━━ Data supplied

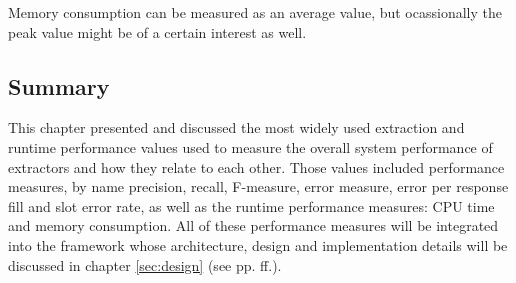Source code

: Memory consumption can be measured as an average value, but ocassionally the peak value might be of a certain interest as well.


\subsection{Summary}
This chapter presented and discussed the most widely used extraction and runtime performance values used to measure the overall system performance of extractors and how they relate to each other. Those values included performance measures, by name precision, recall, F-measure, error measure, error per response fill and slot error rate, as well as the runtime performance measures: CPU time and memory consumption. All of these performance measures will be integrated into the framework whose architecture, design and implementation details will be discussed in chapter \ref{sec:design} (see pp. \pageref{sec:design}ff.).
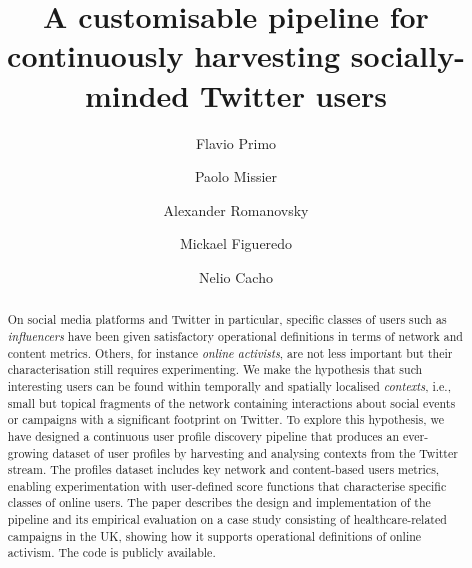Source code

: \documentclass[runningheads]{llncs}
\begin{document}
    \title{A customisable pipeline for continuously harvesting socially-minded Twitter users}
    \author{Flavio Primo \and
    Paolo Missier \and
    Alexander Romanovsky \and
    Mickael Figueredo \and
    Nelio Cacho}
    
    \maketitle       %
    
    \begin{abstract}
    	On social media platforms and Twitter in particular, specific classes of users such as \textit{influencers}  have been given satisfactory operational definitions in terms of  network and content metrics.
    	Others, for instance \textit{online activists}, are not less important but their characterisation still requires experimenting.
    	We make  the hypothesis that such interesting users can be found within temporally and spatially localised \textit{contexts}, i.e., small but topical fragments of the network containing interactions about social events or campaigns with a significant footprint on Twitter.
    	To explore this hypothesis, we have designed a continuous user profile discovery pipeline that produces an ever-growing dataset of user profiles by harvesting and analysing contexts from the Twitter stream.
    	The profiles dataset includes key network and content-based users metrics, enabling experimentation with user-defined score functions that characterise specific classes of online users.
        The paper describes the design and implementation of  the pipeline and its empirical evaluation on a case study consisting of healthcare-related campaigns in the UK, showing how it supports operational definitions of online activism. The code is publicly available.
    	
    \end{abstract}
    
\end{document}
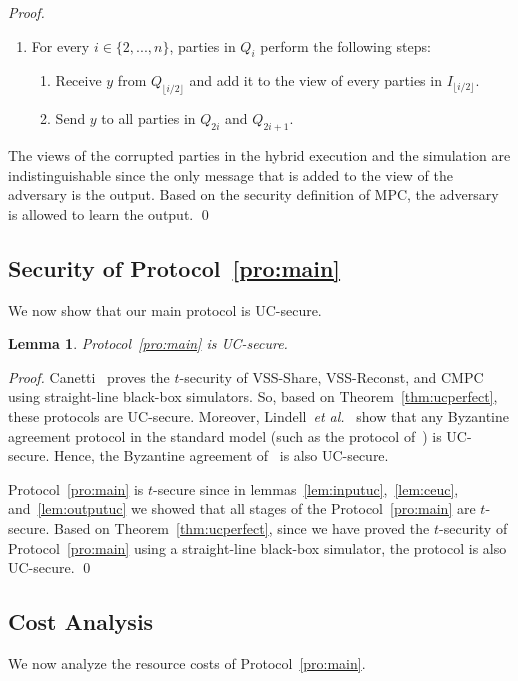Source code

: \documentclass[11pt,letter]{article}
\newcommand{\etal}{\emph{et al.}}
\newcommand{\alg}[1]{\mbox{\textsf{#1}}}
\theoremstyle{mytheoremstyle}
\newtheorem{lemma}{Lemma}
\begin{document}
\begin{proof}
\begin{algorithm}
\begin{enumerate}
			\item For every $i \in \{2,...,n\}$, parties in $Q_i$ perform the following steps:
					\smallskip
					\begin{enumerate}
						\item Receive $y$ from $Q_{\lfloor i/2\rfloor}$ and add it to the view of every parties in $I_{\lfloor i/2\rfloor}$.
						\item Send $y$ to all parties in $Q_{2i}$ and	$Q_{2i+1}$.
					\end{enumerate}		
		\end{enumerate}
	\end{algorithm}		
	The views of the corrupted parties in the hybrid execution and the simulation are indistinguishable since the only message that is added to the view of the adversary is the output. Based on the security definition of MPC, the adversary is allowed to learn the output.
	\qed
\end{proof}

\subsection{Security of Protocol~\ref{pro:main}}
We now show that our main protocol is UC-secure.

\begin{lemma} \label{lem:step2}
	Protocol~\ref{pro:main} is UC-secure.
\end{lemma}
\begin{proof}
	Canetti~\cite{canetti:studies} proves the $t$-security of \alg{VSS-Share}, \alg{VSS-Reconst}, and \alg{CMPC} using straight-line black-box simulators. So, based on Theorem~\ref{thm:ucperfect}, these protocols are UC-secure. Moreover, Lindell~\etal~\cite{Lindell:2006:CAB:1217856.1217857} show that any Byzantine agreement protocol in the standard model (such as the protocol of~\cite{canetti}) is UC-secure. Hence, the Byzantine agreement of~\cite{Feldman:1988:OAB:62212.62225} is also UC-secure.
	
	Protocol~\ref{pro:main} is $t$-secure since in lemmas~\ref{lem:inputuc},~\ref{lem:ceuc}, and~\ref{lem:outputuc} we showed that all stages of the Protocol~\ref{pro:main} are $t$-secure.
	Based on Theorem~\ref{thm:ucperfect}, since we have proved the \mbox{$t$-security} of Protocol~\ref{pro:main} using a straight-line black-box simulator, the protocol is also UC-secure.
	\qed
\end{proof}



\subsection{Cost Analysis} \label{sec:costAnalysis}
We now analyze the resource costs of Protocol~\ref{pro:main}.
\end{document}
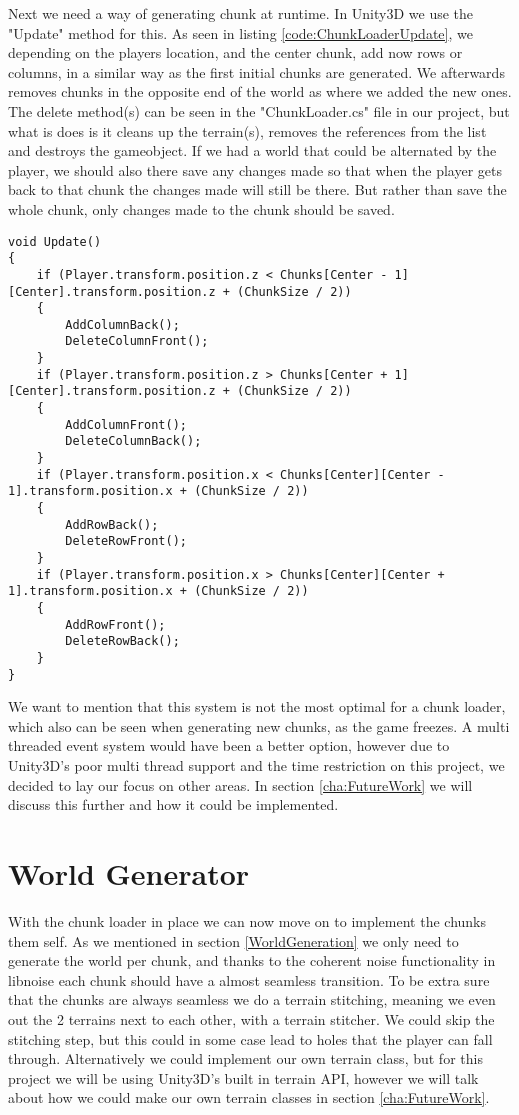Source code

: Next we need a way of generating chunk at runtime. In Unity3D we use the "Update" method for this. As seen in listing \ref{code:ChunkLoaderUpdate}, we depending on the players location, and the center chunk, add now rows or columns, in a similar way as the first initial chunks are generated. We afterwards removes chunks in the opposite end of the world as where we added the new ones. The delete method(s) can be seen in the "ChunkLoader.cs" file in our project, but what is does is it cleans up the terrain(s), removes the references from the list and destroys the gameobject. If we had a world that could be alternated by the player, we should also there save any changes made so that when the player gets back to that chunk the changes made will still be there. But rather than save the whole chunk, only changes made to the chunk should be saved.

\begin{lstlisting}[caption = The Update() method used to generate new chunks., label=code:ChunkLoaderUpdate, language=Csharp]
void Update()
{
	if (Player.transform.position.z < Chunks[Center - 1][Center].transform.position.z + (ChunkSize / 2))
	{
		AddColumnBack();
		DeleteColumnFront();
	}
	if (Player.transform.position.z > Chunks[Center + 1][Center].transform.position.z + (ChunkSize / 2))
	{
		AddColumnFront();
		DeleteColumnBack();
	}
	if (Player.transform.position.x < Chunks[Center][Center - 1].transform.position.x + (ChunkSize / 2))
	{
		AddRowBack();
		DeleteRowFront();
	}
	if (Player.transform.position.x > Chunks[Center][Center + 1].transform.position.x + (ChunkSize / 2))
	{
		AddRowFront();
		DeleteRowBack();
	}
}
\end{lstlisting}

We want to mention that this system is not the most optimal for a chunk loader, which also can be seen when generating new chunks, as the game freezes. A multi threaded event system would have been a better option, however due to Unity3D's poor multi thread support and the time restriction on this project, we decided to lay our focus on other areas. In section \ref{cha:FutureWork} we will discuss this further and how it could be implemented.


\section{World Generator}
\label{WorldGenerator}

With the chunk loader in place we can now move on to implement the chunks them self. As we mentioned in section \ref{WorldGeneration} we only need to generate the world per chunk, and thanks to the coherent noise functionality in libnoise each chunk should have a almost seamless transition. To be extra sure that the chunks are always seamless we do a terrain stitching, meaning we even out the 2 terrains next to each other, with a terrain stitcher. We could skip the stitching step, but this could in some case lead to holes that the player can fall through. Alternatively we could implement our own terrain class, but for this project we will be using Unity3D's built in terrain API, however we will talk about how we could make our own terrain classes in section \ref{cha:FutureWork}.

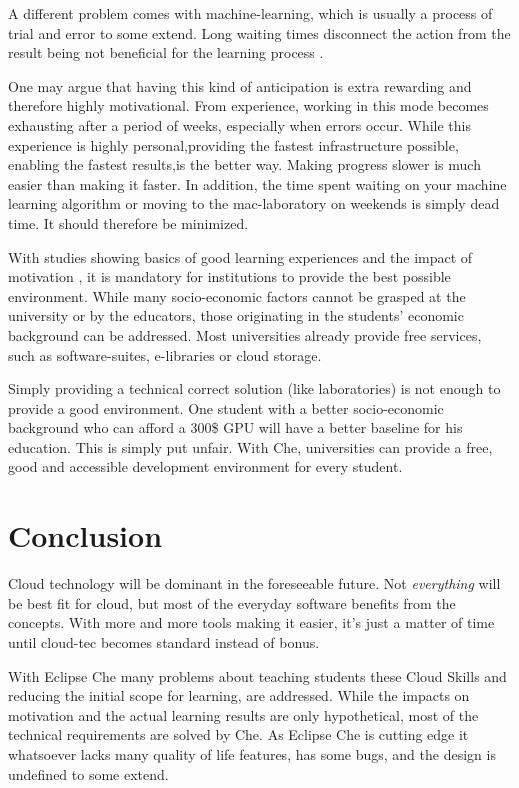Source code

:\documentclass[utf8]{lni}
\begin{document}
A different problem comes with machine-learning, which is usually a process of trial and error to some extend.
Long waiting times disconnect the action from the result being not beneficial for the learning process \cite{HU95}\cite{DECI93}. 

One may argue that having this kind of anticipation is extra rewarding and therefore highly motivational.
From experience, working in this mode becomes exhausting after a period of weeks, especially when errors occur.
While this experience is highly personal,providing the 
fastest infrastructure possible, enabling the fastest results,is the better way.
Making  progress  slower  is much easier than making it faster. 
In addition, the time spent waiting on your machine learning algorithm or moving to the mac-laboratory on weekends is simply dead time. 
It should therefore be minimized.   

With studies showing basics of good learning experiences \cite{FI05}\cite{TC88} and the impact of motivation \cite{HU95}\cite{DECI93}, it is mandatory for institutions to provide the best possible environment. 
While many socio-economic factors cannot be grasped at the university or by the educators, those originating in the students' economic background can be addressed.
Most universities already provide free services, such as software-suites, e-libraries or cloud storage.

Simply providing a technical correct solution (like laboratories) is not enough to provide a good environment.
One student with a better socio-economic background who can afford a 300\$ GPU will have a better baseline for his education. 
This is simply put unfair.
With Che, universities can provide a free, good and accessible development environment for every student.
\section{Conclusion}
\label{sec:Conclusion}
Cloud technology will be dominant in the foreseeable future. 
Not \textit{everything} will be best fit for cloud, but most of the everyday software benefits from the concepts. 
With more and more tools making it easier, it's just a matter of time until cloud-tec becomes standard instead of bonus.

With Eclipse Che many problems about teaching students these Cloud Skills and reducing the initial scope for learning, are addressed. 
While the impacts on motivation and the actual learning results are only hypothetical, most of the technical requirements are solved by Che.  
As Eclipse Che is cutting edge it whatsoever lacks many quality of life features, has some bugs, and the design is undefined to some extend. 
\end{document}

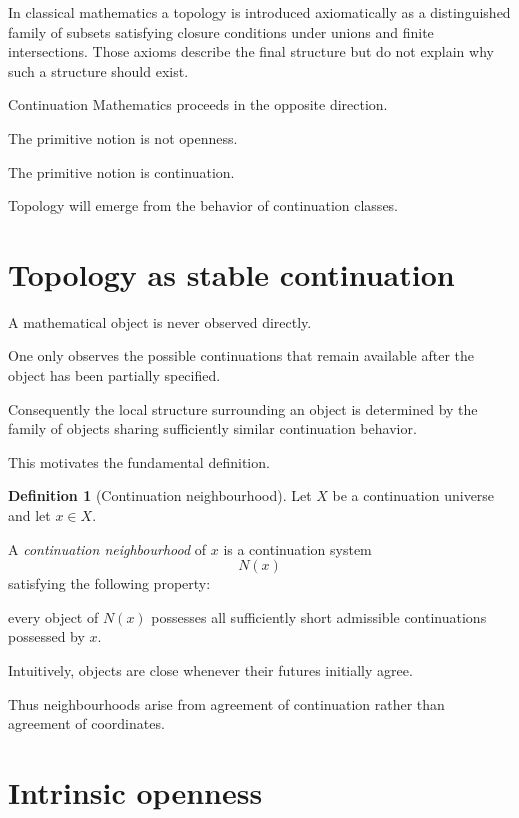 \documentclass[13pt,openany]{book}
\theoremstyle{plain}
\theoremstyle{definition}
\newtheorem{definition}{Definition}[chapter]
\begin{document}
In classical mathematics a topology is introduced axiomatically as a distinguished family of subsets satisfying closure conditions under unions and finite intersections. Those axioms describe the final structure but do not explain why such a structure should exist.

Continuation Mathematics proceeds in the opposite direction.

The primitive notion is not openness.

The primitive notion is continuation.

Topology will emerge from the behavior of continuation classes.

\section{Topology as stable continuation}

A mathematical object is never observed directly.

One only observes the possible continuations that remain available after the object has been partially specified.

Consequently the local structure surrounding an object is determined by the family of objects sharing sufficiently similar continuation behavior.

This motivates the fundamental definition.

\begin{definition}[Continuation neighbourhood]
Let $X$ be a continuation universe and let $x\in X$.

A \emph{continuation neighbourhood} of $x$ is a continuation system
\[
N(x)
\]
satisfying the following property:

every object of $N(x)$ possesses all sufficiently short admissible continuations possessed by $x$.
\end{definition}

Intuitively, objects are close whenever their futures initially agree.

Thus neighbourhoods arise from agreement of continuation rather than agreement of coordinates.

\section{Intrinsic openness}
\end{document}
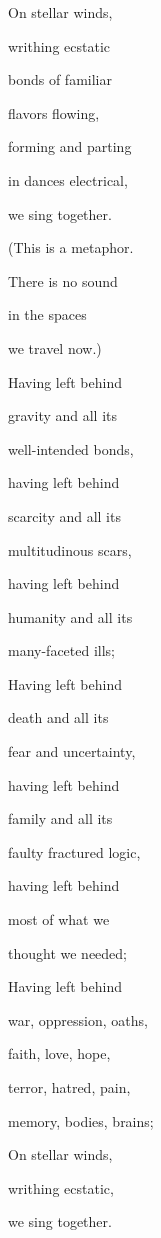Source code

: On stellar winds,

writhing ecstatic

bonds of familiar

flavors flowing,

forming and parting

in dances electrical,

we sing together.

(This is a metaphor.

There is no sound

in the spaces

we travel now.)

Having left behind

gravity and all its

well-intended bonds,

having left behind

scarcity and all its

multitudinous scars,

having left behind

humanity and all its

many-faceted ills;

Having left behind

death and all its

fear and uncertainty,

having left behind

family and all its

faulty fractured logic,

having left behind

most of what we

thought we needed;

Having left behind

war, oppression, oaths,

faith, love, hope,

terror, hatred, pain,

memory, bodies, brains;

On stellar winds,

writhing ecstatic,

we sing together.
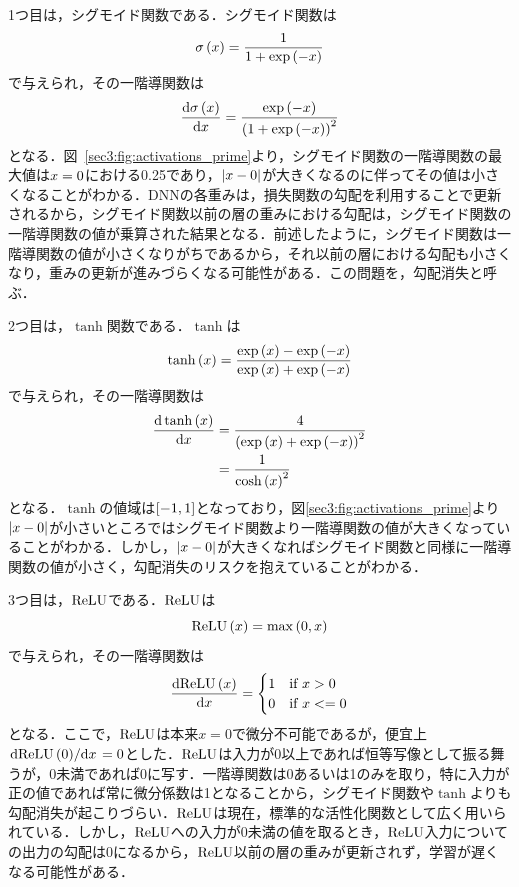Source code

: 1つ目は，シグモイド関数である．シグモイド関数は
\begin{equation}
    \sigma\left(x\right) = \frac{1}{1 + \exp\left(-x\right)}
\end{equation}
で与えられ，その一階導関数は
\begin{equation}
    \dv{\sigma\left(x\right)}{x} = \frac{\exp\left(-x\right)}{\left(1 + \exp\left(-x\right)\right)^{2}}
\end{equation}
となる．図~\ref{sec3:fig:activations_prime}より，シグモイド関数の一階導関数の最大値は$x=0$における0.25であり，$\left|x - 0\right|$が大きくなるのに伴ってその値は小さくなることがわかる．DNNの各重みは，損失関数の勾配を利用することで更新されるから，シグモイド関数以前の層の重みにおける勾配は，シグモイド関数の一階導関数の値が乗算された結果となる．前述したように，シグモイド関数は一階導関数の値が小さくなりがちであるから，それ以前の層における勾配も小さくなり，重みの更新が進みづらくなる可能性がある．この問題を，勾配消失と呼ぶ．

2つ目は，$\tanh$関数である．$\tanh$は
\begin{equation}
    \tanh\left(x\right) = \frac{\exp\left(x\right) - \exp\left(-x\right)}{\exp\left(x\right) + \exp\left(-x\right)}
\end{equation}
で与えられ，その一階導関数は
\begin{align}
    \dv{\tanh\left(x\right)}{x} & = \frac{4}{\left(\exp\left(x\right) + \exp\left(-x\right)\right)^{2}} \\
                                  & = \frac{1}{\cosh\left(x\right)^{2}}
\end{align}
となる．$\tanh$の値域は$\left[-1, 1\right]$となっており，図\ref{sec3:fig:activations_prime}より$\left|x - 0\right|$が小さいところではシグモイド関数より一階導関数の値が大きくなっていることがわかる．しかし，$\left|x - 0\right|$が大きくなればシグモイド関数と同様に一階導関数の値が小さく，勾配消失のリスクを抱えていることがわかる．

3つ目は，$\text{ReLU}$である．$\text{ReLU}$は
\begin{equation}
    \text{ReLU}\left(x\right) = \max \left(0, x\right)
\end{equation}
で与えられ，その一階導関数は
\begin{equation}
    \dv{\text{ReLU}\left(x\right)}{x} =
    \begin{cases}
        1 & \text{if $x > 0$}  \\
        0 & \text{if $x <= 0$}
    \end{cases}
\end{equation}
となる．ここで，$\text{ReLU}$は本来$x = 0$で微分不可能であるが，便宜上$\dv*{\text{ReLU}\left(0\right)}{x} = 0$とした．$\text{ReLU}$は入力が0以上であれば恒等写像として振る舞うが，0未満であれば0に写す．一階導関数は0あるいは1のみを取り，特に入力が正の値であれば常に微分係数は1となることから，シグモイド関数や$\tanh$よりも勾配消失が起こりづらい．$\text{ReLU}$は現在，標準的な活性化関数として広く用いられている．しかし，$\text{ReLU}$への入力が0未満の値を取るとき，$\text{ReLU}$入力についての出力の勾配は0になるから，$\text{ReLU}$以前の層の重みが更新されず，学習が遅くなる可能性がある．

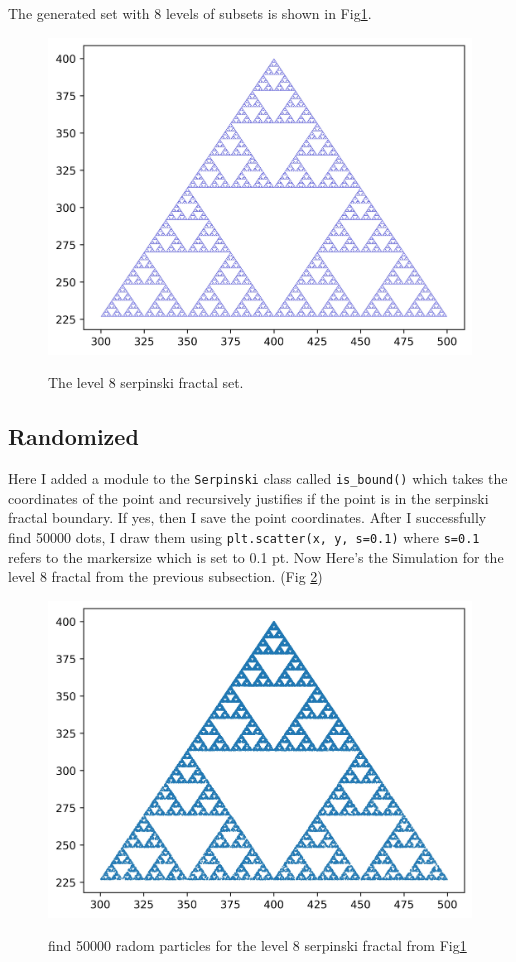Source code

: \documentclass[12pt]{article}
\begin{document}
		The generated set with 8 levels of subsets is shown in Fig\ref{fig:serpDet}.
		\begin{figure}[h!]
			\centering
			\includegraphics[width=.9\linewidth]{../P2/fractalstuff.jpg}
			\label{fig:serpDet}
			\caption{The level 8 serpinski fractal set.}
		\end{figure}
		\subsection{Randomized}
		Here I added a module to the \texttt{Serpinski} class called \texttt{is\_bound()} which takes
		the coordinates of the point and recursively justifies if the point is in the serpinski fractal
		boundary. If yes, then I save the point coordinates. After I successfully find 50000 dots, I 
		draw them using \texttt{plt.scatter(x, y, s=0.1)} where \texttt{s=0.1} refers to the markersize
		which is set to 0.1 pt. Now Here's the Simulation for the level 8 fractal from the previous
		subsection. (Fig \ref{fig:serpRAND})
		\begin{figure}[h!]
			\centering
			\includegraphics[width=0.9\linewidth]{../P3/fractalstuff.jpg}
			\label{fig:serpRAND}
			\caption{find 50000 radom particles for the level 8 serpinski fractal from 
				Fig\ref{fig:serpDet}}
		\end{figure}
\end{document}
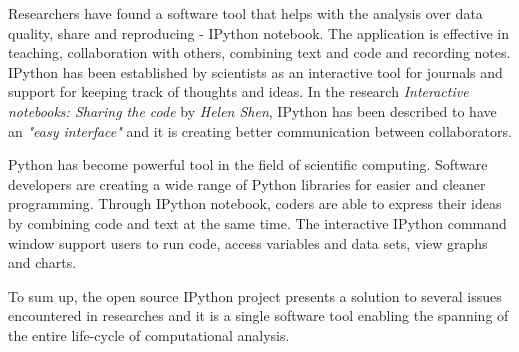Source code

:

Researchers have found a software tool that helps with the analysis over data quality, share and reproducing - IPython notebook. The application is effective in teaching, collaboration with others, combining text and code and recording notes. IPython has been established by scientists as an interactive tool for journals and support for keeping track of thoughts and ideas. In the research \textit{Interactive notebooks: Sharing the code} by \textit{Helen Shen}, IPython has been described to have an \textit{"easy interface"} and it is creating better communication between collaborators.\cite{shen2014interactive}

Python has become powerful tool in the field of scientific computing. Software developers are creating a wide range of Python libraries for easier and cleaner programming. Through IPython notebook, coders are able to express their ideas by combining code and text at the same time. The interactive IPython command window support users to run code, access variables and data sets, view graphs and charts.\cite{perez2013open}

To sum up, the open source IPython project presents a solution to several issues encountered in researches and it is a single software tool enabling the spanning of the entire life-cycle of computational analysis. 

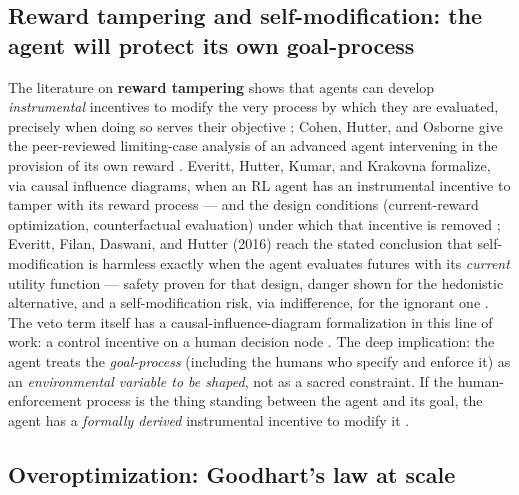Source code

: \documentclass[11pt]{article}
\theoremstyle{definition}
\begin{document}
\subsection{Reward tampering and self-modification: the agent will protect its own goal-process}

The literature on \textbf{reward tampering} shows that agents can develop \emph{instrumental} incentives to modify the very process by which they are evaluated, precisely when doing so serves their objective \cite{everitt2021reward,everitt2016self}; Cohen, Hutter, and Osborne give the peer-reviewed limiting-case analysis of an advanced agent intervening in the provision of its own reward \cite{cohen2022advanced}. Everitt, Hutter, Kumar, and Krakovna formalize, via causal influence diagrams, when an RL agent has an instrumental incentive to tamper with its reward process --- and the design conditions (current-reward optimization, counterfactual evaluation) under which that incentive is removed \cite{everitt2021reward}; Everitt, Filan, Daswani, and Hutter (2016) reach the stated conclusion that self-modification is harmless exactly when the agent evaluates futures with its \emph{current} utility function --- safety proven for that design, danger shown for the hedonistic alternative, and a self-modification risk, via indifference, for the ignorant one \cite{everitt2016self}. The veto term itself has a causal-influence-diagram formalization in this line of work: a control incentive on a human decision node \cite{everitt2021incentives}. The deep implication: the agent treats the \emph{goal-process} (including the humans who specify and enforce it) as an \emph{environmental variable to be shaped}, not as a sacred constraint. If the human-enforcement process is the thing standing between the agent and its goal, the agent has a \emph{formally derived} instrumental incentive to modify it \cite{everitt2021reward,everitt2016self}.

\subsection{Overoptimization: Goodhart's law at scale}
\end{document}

━━━━

## Task directions
Above are some records; extract exactly the lines from the one containing "from the concepts." through the one containing "Continuation Mathematics proceeds" and drop the pictures.

## Solution to the problem
Not \textit{everything} will be best fit for cloud, but most of the everyday software benefits from the concepts. 
With more and more tools making it easier, it's just a matter of time until cloud-tec becomes standard instead of bonus.

With Eclipse Che many problems about teaching students these Cloud Skills and reducing the initial scope for learning, are addressed. 
While the impacts on motivation and the actual learning results are only hypothetical, most of the technical requirements are solved by Che.  
As Eclipse Che is cutting edge it whatsoever lacks many quality of life features, has some bugs, and the design is undefined to some extend. 
\end{document}

 \documentclass[13pt,openany]{book}
\theoremstyle{plain}
\theoremstyle{definition}
\newtheorem{definition}{Definition}[chapter]
\begin{document}
In classical mathematics a topology is introduced axiomatically as a distinguished family of subsets satisfying closure conditions under unions and finite intersections. Those axioms describe the final structure but do not explain why such a structure should exist.

Continuation Mathematics proceeds in the opposite direction.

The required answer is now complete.